Gritos, no susurros
Con apenas veintisiete años y seis largometrajes estrenados, el realizador canadiense Xavier Dolan vuelve a dividir las aguas con Es sólo el fin del mundo (Juste la fin du monde, 2016), transposición de la obra homónima del dramaturgo francés Jean-Luc Lagarce.
Desde su estreno en Cannes, la última película de Dolan -transformado en uno de los “abonados” del Festival- fascinó a los amantes de su cine e irritó a sus detractores. Como ocurrió previamente con Yo maté a mi madre (J'ai tué ma mère, 2009), Los amores imaginarios (Les amours imaginaires, 2010) o Mommy (2014), Es sólo el fin del mundo suscitó grandes alabanzas, pero también fuertes críticas. Los que aprecian sus films, encuentran una intensa curva dramática; un vendaval de emociones que se conectan con una suerte de “sensibilidad a flor de piel”, capaz de sintonizar con una estética contemporánea. Los detractores, en cambio, piensan que ver una película de Xavier Dolan es asistir a una serie de fuegos de artificio entre los que no faltan las secuencias videocliperas que poco y nada tienen de profundas.

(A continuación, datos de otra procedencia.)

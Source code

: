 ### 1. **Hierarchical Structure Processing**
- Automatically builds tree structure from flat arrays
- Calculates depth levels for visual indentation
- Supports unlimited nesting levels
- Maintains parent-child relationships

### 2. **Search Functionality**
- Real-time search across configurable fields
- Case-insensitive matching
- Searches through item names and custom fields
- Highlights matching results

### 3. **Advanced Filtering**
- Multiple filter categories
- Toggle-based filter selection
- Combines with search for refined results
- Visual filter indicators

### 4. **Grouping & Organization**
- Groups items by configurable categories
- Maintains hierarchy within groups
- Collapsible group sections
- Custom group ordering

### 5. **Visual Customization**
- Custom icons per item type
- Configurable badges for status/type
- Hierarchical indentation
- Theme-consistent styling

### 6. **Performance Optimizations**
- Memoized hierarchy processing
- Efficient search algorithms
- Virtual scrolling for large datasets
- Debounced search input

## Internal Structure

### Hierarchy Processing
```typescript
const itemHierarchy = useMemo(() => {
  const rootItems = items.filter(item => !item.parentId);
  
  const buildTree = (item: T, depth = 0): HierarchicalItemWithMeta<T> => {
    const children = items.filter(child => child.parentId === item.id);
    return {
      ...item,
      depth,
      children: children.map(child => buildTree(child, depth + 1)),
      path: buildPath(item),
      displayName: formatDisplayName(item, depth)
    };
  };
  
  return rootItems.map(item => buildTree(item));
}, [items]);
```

Su último opus es la transposición de una obra de culto, de un singular dramaturgo que supo construir una voz propia, aunque –al menos en Argentina- no tuvo una gran cantidad de puestas que lo dieran a conocer. Tras ver su versión cinematográfica –con sus defectos y sus virtudes- no cuesta entender que el material le vino como anillo al dedo a esta suerte de enfant terrible.
¿Qué cuenta Es sólo el fin del mundo? Quizás esta sea la primera película de Dolan en donde es mucho más evidente que lo relevante es el cómo y no el qué. Todo comienza con la llegada de un joven dramaturgo (Gaspard Ulliel) a su casa familiar, tras doce años de ausencia. Allí lo espera una madre tan histriónica (Nathalie Baye) que hace de la telenovela más maniquea una oda al realismo naturalista, su hermana , que parece estar siempre al borde de la exasperación (Léa Seydoux); su violento hermano mayor (Vincent Cassel) y su sometida esposa (Marion Cotillard). Lo importante es el reencuentro, que es –a la vez- una serie de múltiples reencuentros. Sobre todo porque el joven dramaturgo –sostiene al comienzo, voz en off mediante- morirá pronto de una enfermedad terminal. Todo deberá ser leído bajo la óptica de la despedida.

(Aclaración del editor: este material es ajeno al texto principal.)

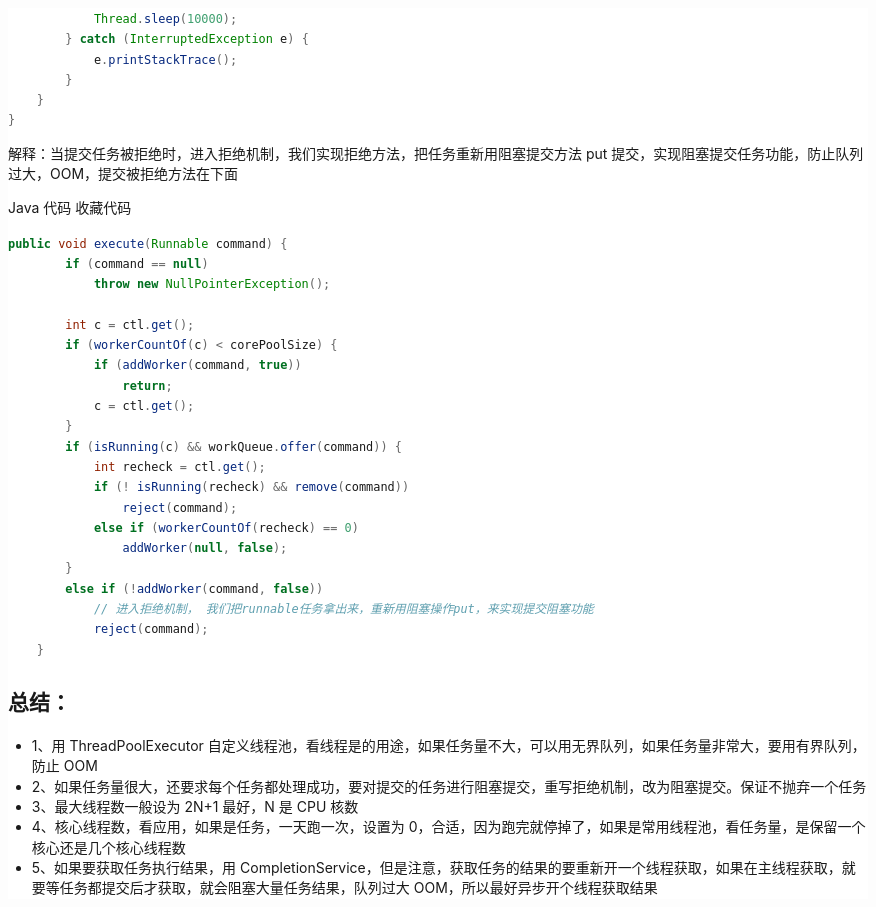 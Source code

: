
 ```java
            Thread.sleep(10000);
        } catch (InterruptedException e) {
            e.printStackTrace();
        }
    }
}

```

解释：当提交任务被拒绝时，进入拒绝机制，我们实现拒绝方法，把任务重新用阻塞提交方法 put 提交，实现阻塞提交任务功能，防止队列过大，OOM，提交被拒绝方法在下面

Java 代码 收藏代码

```java
public void execute(Runnable command) {
        if (command == null)
            throw new NullPointerException();

        int c = ctl.get();
        if (workerCountOf(c) < corePoolSize) {
            if (addWorker(command, true))
                return;
            c = ctl.get();
        }
        if (isRunning(c) && workQueue.offer(command)) {
            int recheck = ctl.get();
            if (! isRunning(recheck) && remove(command))
                reject(command);
            else if (workerCountOf(recheck) == 0)
                addWorker(null, false);
        }
        else if (!addWorker(command, false))
            // 进入拒绝机制， 我们把runnable任务拿出来，重新用阻塞操作put，来实现提交阻塞功能
            reject(command);
    }

```

## 总结：

- 1、用 ThreadPoolExecutor 自定义线程池，看线程是的用途，如果任务量不大，可以用无界队列，如果任务量非常大，要用有界队列，防止 OOM
- 2、如果任务量很大，还要求每个任务都处理成功，要对提交的任务进行阻塞提交，重写拒绝机制，改为阻塞提交。保证不抛弃一个任务
- 3、最大线程数一般设为 2N+1 最好，N 是 CPU 核数
- 4、核心线程数，看应用，如果是任务，一天跑一次，设置为 0，合适，因为跑完就停掉了，如果是常用线程池，看任务量，是保留一个核心还是几个核心线程数
- 5、如果要获取任务执行结果，用 CompletionService，但是注意，获取任务的结果的要重新开一个线程获取，如果在主线程获取，就要等任务都提交后才获取，就会阻塞大量任务结果，队列过大 OOM，所以最好异步开个线程获取结果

Hay una predilección en la película por los primeros planos, que a decir verdad se amoldan a ese rasgo claustrofóbico –endogámico, más bien- que tiene el hogar (no dulce hogar, en este caso). Habrá en la breve estadía reproches, pedidos de primera y última hora, algunos amagues de golpes que sorprenden mucho menos que los otros, más “dialogados”, en general vinculados a la ira acumulada durante años y la certeza (mayor o menor) de que aquella visita es pasajera. La cámara de Dolan se enamora del dramaturgo, que en casi ninguna secuencia da cuenta del deterioro físico y que respira algo de paz luego de los insertos que provee el realizador sobre su pasado (con estética de video clip de los noventa, acorde a la edad del escritor).
En las pocas horas en las que transcurre la historia queda claro que lo que intenta ofrecer la obra de Lagarce (o, al menos, lo que potencia Dolan) es un recorrido emocional que excede la intriga. Sí, es cierto; fatiga el griterío que se suscita tras la llegada del hijo pródigo, el que logró triunfar; fatiga que algunas situaciones del pasado se logren desentrañar mientras que tantas otras no; incluso fatiga que la duración de las discusiones por momentos se exceda de los límites de lo soportable. Pero todas esas “fatigas” dan cuenta de lo que le ocurre al personaje, y allí sí hay un problema y es que poco sabremos de qué se transforma en él, por más que Dolan le aporte al relato una metáfora visual final que hará de las delicias de los fans y, como no podía ser de otra manera, hará patear la butaca a los detractores.